- Opening Delimiter -

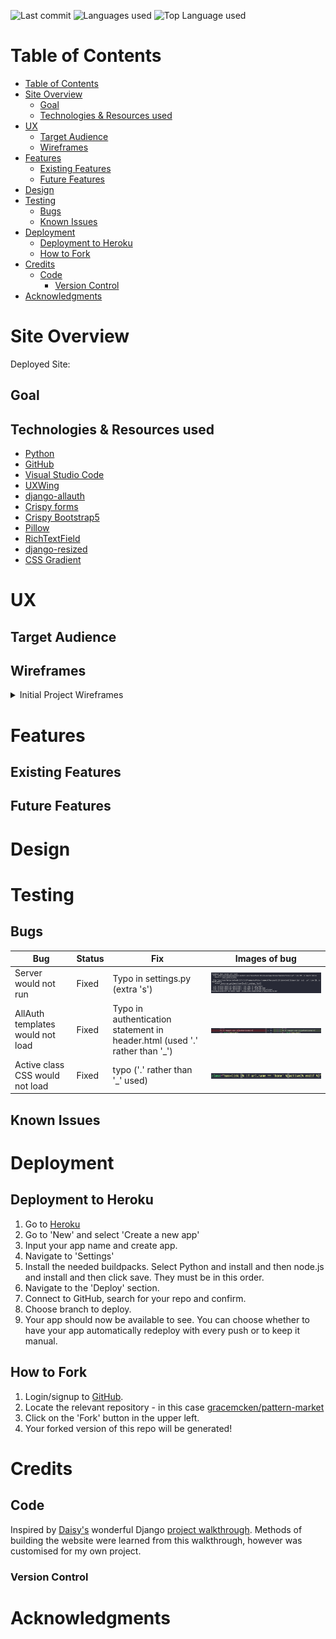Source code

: 
![Last commit](https://img.shields.io/github/last-commit/gracemcken/pattern-market) 
![Languages used](https://img.shields.io/github/languages/count/gracemcken/pattern-market)
![Top Language used](https://img.shields.io/github/languages/top/gracemcken/pattern-market)


# Table of Contents

- [Table of Contents](#table-of-contents)
- [Site Overview](#site-overview)
  - [Goal](#goal)
  - [Technologies \& Resources used](#technologies--resources-used)
- [UX](#ux)
  - [Target Audience](#target-audience)
  - [Wireframes](#wireframes)
- [Features](#features)
  - [Existing Features](#existing-features)
  - [Future Features](#future-features)
- [Design](#design)
- [Testing](#testing)
  - [Bugs](#bugs)
  - [Known Issues](#known-issues)
- [Deployment](#deployment)
  - [Deployment to Heroku](#deployment-to-heroku)
  - [How to Fork](#how-to-fork)
- [Credits](#credits)
  - [Code](#code)
    - [Version Control](#version-control)
- [Acknowledgments](#acknowledgments)
  


# Site Overview
Deployed Site: 

## Goal


## Technologies & Resources used

- [Python](https://www.python.org/) 
- [GitHub](https://github.com/)
- [Visual Studio Code](https://code.visualstudio.com/) 
- [UXWing](https://uxwing.com/)
- [django-allauth](https://django-allauth.readthedocs.io/en/latest/installation.html)
- [Crispy forms](https://django-crispy-forms.readthedocs.io/en/latest/install.html)
- [Crispy Bootstrap5](https://github.com/django-crispy-forms/crispy-bootstrap5)
- [Pillow](https://pypi.org/project/Pillow/)
- [RichTextField](https://pypi.org/project/django-richtextfield/)
- [django-resized](https://pypi.org/project/django-resized/)
- [CSS Gradient](https://cssgradient.io/)

# UX
## Target Audience

## Wireframes
<details>
           <summary>Initial Project Wireframes</summary>
           <details>
           <summary>Base Website</summary>
<p>
          </p>
          </details>
          <details>
          <summary>Profile Pages</summary>
        <p>
         
 </p>
</details>
</details>




# Features

## Existing Features


## Future Features


# Design



# Testing

## Bugs

Bug | Status | Fix | Images of bug
----|--------|-----|--------------
Server would not run| Fixed | Typo in settings.py (extra 's') |![crispy-form-bug](readme-images/bugs/server-crispy.png)
AllAuth templates would not load | Fixed | Typo in authentication statement in header.html (used '.' rather than '_') | ![auth-typo](readme-images/bugs/auth-typo.png)
Active class CSS would not load | Fixed | typo ('.' rather than '_' used) | ![active-bug](readme-images/bugs/active-class.png)
## Known Issues



# Deployment 
## Deployment to Heroku
1. Go to [Heroku](https://dashboard.heroku.com/apps)
2. Go to 'New' and select 'Create a new app'
3. Input your app name and create app.
4. Navigate to 'Settings'
5. Install the needed buildpacks. Select Python and install and then node.js and install and then click save. They must be in this order.
6. Navigate to the 'Deploy' section. 
7. Connect to GitHub, search for your repo and confirm. 
8. Choose branch to deploy.
9. Your app should now be available to see. You can choose whether to have your app automatically redeploy with every push or to keep it manual. 

## How to Fork
1. Login/signup to [GitHub](https://github.com/).
2. Locate the relevant repository - in this case [gracemcken/pattern-market](https://github.com/gracemcken/pattern-market)
3. Click on the 'Fork' button in the upper left.
4. Your forked version of this repo will be generated!
# Credits
## Code
Inspired by [Daisy's](https://github.com/Daisy-McG) wonderful Django [project walkthrough](https://github.com/Daisy-McG/Recipe-Tutorial). Methods of building the website were learned from this walkthrough, however was customised for my own project.


### Version Control




# Acknowledgments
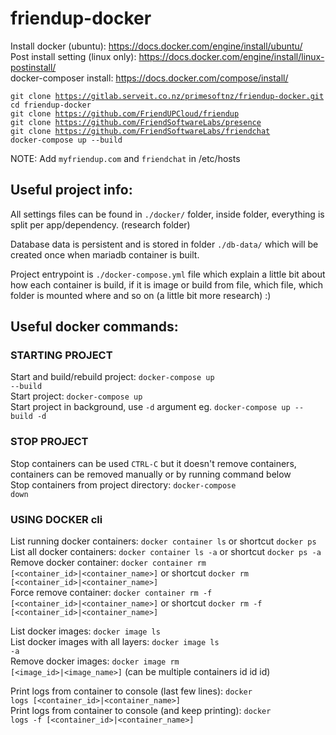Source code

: # friendup-docker

Install docker (ubuntu): https://docs.docker.com/engine/install/ubuntu/             
Post install setting (linux only): https://docs.docker.com/engine/install/linux-postinstall/                
docker-composer install: https://docs.docker.com/compose/install/               
                 
<code>git clone https://gitlab.serveit.co.nz/primesoftnz/friendup-docker.git</code>           
<code>cd friendup-docker</code>        
<code>git clone https://github.com/FriendUPCloud/friendup</code>          
<code>git clone https://github.com/FriendSoftwareLabs/presence</code>         
<code>git clone https://github.com/FriendSoftwareLabs/friendchat</code>           
<code>docker-compose up --build</code>      

NOTE: Add <code>myfriendup.com</code> and <code>friendchat</code> in /etc/hosts            
     
## Useful project info:
All settings files can be found in <code>./docker/</code> folder, inside folder, everything is split per app/dependency. (research folder)         
                     
Database data is persistent and is stored in folder <code>./db-data/</code> which will be created once when mariadb container is built.        
                           
Project entrypoint is <code>./docker-compose.yml</code> file which explain a little bit about how each container is build, if it is image or build from file, which file, which folder is mounted where and so on (a little bit more research) :)        
        
## Useful docker commands:     
### STARTING PROJECT      
Start and build/rebuild project: <code>docker-compose up --build</code>       
Start project: <code>docker-compose up</code>      
Start project in background, use <code>-d</code> argument eg. <code>docker-compose up --build -d</code>        
               
### STOP PROJECT       
Stop containers can be used <code>CTRL-C</code> but it doesn't remove containers, containers can be removed manually or by running command below       
Stop containers from project directory: <code>docker-compose down</code>        
        
### USING DOCKER cli    
List running docker containers: <code>docker container ls</code> or shortcut <code>docker ps</code>    
List all docker containers: <code>docker container ls -a</code> or shortcut <code>docker ps -a</code>              
Remove docker container: <code>docker container rm [<container_id>|<container_name>]</code> or shortcut <code>docker rm [<container_id>|<container_name>]</code>       
Force remove container: <code>docker container rm -f [<container_id>|<container_name>]</code> or shortcut <code>docker rm -f [<container_id>|<container_name>]</code>                     
                   
List docker images: <code>docker image ls</code>            
List docker images with all layers: <code>docker image ls -a</code>      
Remove docker images: <code>docker image rm [<image_id>|<image_name>]</code> (can be multiple containers id id id)       
              
Print logs from container to console (last few lines): <code>docker logs [<container_id>|<container_name>]</code>       
Print logs from container to console (and keep printing): <code>docker logs -f [<container_id>|<container_name>]</code>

- Closing Delimiter -

Try it:
Set the whole listing down again unchanged, apart from the pictures, which are omitted.

Written answer:
Source code

: 
![Last commit](https://img.shields.io/github/last-commit/gracemcken/pattern-market) 
![Languages used](https://img.shields.io/github/languages/count/gracemcken/pattern-market)
![Top Language used](https://img.shields.io/github/languages/top/gracemcken/pattern-market)


# Table of Contents

- [Table of Contents](#table-of-contents)
- [Site Overview](#site-overview)
  - [Goal](#goal)
  - [Technologies \& Resources used](#technologies--resources-used)
- [UX](#ux)
  - [Target Audience](#target-audience)
  - [Wireframes](#wireframes)
- [Features](#features)
  - [Existing Features](#existing-features)
  - [Future Features](#future-features)
- [Design](#design)
- [Testing](#testing)
  - [Bugs](#bugs)
  - [Known Issues](#known-issues)
- [Deployment](#deployment)
  - [Deployment to Heroku](#deployment-to-heroku)
  - [How to Fork](#how-to-fork)
- [Credits](#credits)
  - [Code](#code)
    - [Version Control](#version-control)
- [Acknowledgments](#acknowledgments)
  


# Site Overview
Deployed Site: 

## Goal


## Technologies & Resources used

- [Python](https://www.python.org/) 
- [GitHub](https://github.com/)
- [Visual Studio Code](https://code.visualstudio.com/) 
- [UXWing](https://uxwing.com/)
- [django-allauth](https://django-allauth.readthedocs.io/en/latest/installation.html)
- [Crispy forms](https://django-crispy-forms.readthedocs.io/en/latest/install.html)
- [Crispy Bootstrap5](https://github.com/django-crispy-forms/crispy-bootstrap5)
- [Pillow](https://pypi.org/project/Pillow/)
- [RichTextField](https://pypi.org/project/django-richtextfield/)
- [django-resized](https://pypi.org/project/django-resized/)
- [CSS Gradient](https://cssgradient.io/)

# UX
## Target Audience

## Wireframes
<details>
           <summary>Initial Project Wireframes</summary>
           <details>
           <summary>Base Website</summary>
<p>
          </p>
          </details>
          <details>
          <summary>Profile Pages</summary>
        <p>
         
 </p>
</details>
</details>




# Features

## Existing Features


## Future Features


# Design



# Testing

## Bugs

Bug | Status | Fix | Images of bug
----|--------|-----|--------------
Server would not run| Fixed | Typo in settings.py (extra 's') |![crispy-form-bug](readme-images/bugs/server-crispy.png)
AllAuth templates would not load | Fixed | Typo in authentication statement in header.html (used '.' rather than '_') | ![auth-typo](readme-images/bugs/auth-typo.png)
Active class CSS would not load | Fixed | typo ('.' rather than '_' used) | ![active-bug](readme-images/bugs/active-class.png)
## Known Issues



# Deployment 
## Deployment to Heroku
1. Go to [Heroku](https://dashboard.heroku.com/apps)
2. Go to 'New' and select 'Create a new app'
3. Input your app name and create app.
4. Navigate to 'Settings'
5. Install the needed buildpacks. Select Python and install and then node.js and install and then click save. They must be in this order.
6. Navigate to the 'Deploy' section. 
7. Connect to GitHub, search for your repo and confirm. 
8. Choose branch to deploy.
9. Your app should now be available to see. You can choose whether to have your app automatically redeploy with every push or to keep it manual. 

## How to Fork
1. Login/signup to [GitHub](https://github.com/).
2. Locate the relevant repository - in this case [gracemcken/pattern-market](https://github.com/gracemcken/pattern-market)
3. Click on the 'Fork' button in the upper left.
4. Your forked version of this repo will be generated!
# Credits
## Code
Inspired by [Daisy's](https://github.com/Daisy-McG) wonderful Django [project walkthrough](https://github.com/Daisy-McG/Recipe-Tutorial). Methods of building the website were learned from this walkthrough, however was customised for my own project.


### Version Control




# Acknowledgments
Source code

: # friendup-docker

Install docker (ubuntu): https://docs.docker.com/engine/install/ubuntu/             
Post install setting (linux only): https://docs.docker.com/engine/install/linux-postinstall/                
docker-composer install: https://docs.docker.com/compose/install/               
                 
<code>git clone https://gitlab.serveit.co.nz/primesoftnz/friendup-docker.git</code>           
<code>cd friendup-docker</code>        
<code>git clone https://github.com/FriendUPCloud/friendup</code>          
<code>git clone https://github.com/FriendSoftwareLabs/presence</code>         
<code>git clone https://github.com/FriendSoftwareLabs/friendchat</code>           
<code>docker-compose up --build</code>      

NOTE: Add <code>myfriendup.com</code> and <code>friendchat</code> in /etc/hosts            
     
## Useful project info:
All settings files can be found in <code>./docker/</code> folder, inside folder, everything is split per app/dependency. (research folder)         
                     
Database data is persistent and is stored in folder <code>./db-data/</code> which will be created once when mariadb container is built.        
                           
Project entrypoint is <code>./docker-compose.yml</code> file which explain a little bit about how each container is build, if it is image or build from file, which file, which folder is mounted where and so on (a little bit more research) :)        
        
## Useful docker commands:     
### STARTING PROJECT      
Start and build/rebuild project: <code>docker-compose up --build</code>       
Start project: <code>docker-compose up</code>      
Start project in background, use <code>-d</code> argument eg. <code>docker-compose up --build -d</code>        
               
### STOP PROJECT       
Stop containers can be used <code>CTRL-C</code> but it doesn't remove containers, containers can be removed manually or by running command below       
Stop containers from project directory: <code>docker-compose down</code>        
        
### USING DOCKER cli    
List running docker containers: <code>docker container ls</code> or shortcut <code>docker ps</code>    
List all docker containers: <code>docker container ls -a</code> or shortcut <code>docker ps -a</code>              
Remove docker container: <code>docker container rm [<container_id>|<container_name>]</code> or shortcut <code>docker rm [<container_id>|<container_name>]</code>       
Force remove container: <code>docker container rm -f [<container_id>|<container_name>]</code> or shortcut <code>docker rm -f [<container_id>|<container_name>]</code>                     
                   
List docker images: <code>docker image ls</code>            
List docker images with all layers: <code>docker image ls -a</code>      
Remove docker images: <code>docker image rm [<image_id>|<image_name>]</code> (can be multiple containers id id id)       
              
Print logs from container to console (last few lines): <code>docker logs [<container_id>|<container_name>]</code>       
Print logs from container to console (and keep printing): <code>docker logs -f [<container_id>|<container_name>]</code>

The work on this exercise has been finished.